To increase throughput, accommodate the workload, or increase fault tolerance, scale Kafka Connect workers horizontally.

Tip: The Kafka Connect framework automatically rebalances the load when workers are added by reallocating the tasks amongst the workers.

Prerequisites

Provision a system with Apache Kafka and install the DataStax Apache Kafka Connector.

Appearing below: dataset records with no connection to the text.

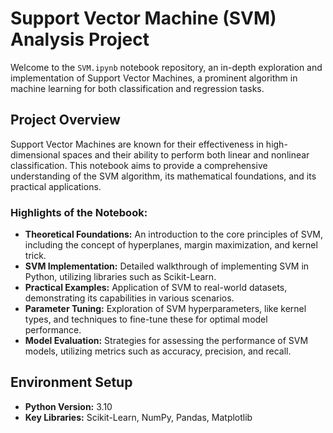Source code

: # Support Vector Machine (SVM) Analysis Project

Welcome to the `SVM.ipynb` notebook repository, an in-depth exploration and implementation of Support Vector Machines, a prominent algorithm in machine learning for both classification and regression tasks.

## Project Overview

Support Vector Machines are known for their effectiveness in high-dimensional spaces and their ability to perform both linear and nonlinear classification. This notebook aims to provide a comprehensive understanding of the SVM algorithm, its mathematical foundations, and its practical applications.

### Highlights of the Notebook:

- **Theoretical Foundations:** An introduction to the core principles of SVM, including the concept of hyperplanes, margin maximization, and kernel trick.
- **SVM Implementation:** Detailed walkthrough of implementing SVM in Python, utilizing libraries such as Scikit-Learn.
- **Practical Examples:** Application of SVM to real-world datasets, demonstrating its capabilities in various scenarios.
- **Parameter Tuning:** Exploration of SVM hyperparameters, like kernel types, and techniques to fine-tune these for optimal model performance.
- **Model Evaluation:** Strategies for assessing the performance of SVM models, utilizing metrics such as accuracy, precision, and recall.

## Environment Setup

- **Python Version:** 3.10
- **Key Libraries:** Scikit-Learn, NumPy, Pandas, Matplotlib


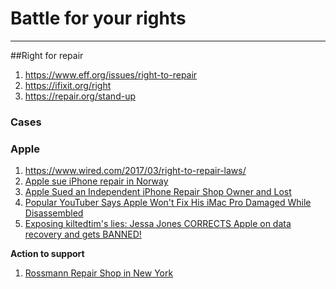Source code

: # Battle for your rights

---

##Right for repair

1. <https://www.eff.org/issues/right-to-repair>
2. <https://ifixit.org/right>
3. <https://repair.org/stand-up>

### Cases

### Apple

1. <https://www.wired.com/2017/03/right-to-repair-laws/>
2. [Apple sue iPhone repair in Norway](https://www.techspot.com/news/74160-apple-tried-sue-small-iphone-repair-shop-norway.html)
3. [Apple Sued an Independent iPhone Repair Shop Owner and Lost](https://motherboard.vice.com/en_us/article/a3yadk/apple-sued-an-independent-iphone-repair-shop-owner-and-lost)
4. [Popular YouTuber Says Apple Won't Fix His iMac Pro Damaged While Disassembled](https://www.macrumors.com/2018/04/18/linus-tech-tips-imac-pro-repair-video/)
5. [Exposing kiltedtim's lies: Jessa Jones CORRECTS Apple on data recovery and gets BANNED!](https://www.youtube.com/watch?v=LrILfIE9IB4)

**Action to support**

1. [Rossmann Repair Shop in New York](https://rossmanngroup.com/)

See Installing the DataStax Kafka Connector 1.0.
Note: Kafka Connect is packaged with the Apache and Confluent Kafka distributions.

Procedure

  1. The configuration setting for the new worker must match the worker configuration of the group which this worker will join.
    Verify that the following settings in connect-distributed.properties:
    bootstrap.servers
    A list of host/port pairs to use for establishing the initial connection to the Kafka cluster.
    group.id
    Unique name for the Kafka Connect worker group.
    Note: Must not conflict with other consumer group IDs.
    key.converter
    Specifies the format of the data for the key in Kafka and how to translate it into Connect data.
    value.converter
    Specifies the format of the data for the value in Kafka and how to translate it into Connect data.
    key.converter.schemas.enable
    true if the Kafka records have a defined schema for the key; otherwise false.
    config.storage.topic
    Topic to use for storing connector and task configurations; note that this should be a single partition, highly replicated, and compacted topic.
    offset.storage.topic
    Topic to use for storing offsets. This topic should have many partitions and be replicated and compacted.
    status.storage.topic
    Topic to use for storing statuses. This topic can have multiple partitions and should be replicated and compacted.
  2. Verify that the plugin.path includes the location of the connector.
  3. Start the worker. See Start the DataStax Connector in distributed mode.